> Records for the exercise:
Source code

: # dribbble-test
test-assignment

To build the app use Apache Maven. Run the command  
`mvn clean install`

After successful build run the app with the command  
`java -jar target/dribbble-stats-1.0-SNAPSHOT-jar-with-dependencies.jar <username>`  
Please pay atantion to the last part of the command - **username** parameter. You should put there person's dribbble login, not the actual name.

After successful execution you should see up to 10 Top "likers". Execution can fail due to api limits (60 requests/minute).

> What the exercise asks: Nothing but the lines from the one holding "To build the" through the last line of the data may be output, and each must match exactly.

> Problem solution:
To build the app use Apache Maven. Run the command  
`mvn clean install`

After successful build run the app with the command  
`java -jar target/dribbble-stats-1.0-SNAPSHOT-jar-with-dependencies.jar <username>`  
Please pay atantion to the last part of the command - **username** parameter. You should put there person's dribbble login, not the actual name.

After successful execution you should see up to 10 Top "likers". Execution can fail due to api limits (60 requests/minute).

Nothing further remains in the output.